Work to be completed → Match the word "This". Return each line of the data below where it appears.

Extracted data entries →
____________________
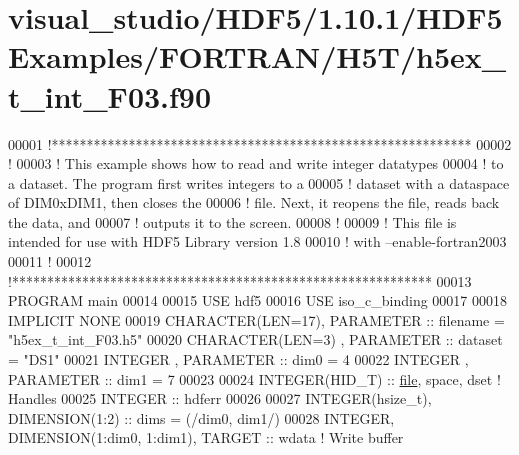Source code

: \hypertarget{visual__studio_2_h_d_f5_21_810_81_2_h_d_f5_examples_2_f_o_r_t_r_a_n_2_h5_t_2h5ex__t__int___f03_8f90_source}{}\section{visual\+\_\+studio/\+H\+D\+F5/1.10.1/\+H\+D\+F5\+Examples/\+F\+O\+R\+T\+R\+A\+N/\+H5\+T/h5ex\+\_\+t\+\_\+int\+\_\+\+F03.f90}
\label{visual__studio_2_h_d_f5_21_810_81_2_h_d_f5_examples_2_f_o_r_t_r_a_n_2_h5_t_2h5ex__t__int___f03_8f90_source}

\begin{DoxyCode}
00001 \textcolor{comment}{!************************************************************}
00002 \textcolor{comment}{!}
00003 \textcolor{comment}{!  This example shows how to read and write integer datatypes}
00004 \textcolor{comment}{!  to a dataset.  The program first writes integers to a}
00005 \textcolor{comment}{!  dataset with a dataspace of DIM0xDIM1, then closes the}
00006 \textcolor{comment}{!  file.  Next, it reopens the file, reads back the data, and}
00007 \textcolor{comment}{!  outputs it to the screen.}
00008 \textcolor{comment}{!}
00009 \textcolor{comment}{!  This file is intended for use with HDF5 Library version 1.8}
00010 \textcolor{comment}{!  with --enable-fortran2003}
00011 \textcolor{comment}{!}
00012 \textcolor{comment}{!************************************************************}
00013 \textcolor{keyword}{PROGRAM} main
00014 
00015   \textcolor{keywordtype}{USE }hdf5
00016   \textcolor{keywordtype}{USE }iso\_c\_binding
00017 
00018   \textcolor{keywordtype}{IMPLICIT NONE}
00019   \textcolor{keywordtype}{CHARACTER(LEN=17)}, \textcolor{keywordtype}{PARAMETER} :: filename  = \textcolor{stringliteral}{"h5ex\_t\_int\_F03.h5"}
00020   \textcolor{keywordtype}{CHARACTER(LEN=3)} , \textcolor{keywordtype}{PARAMETER} :: dataset   = \textcolor{stringliteral}{"DS1"}
00021   \textcolor{keywordtype}{INTEGER}          , \textcolor{keywordtype}{PARAMETER} :: dim0      = 4
00022   \textcolor{keywordtype}{INTEGER}          , \textcolor{keywordtype}{PARAMETER} :: dim1      = 7
00023 
00024   \textcolor{keywordtype}{INTEGER(HID\_T)}  :: \hyperlink{structfile}{file}, space, dset \textcolor{comment}{! Handles}
00025   \textcolor{keywordtype}{INTEGER} :: hdferr
00026 
00027   \textcolor{keywordtype}{INTEGER(hsize\_t)},   \textcolor{keywordtype}{DIMENSION(1:2)} :: dims = (/dim0, dim1/)
00028   \textcolor{keywordtype}{INTEGER}, \textcolor{keywordtype}{DIMENSION(1:dim0, 1:dim1)}, \textcolor{keywordtype}{TARGET} :: wdata \textcolor{comment}{! Write buffer}

\end{DoxyCode}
____________________
Finished exercise →
00003 \textcolor{comment}{!  This example shows how to read and write integer datatypes}
00009 \textcolor{comment}{!  This file is intended for use with HDF5 Library version 1.8}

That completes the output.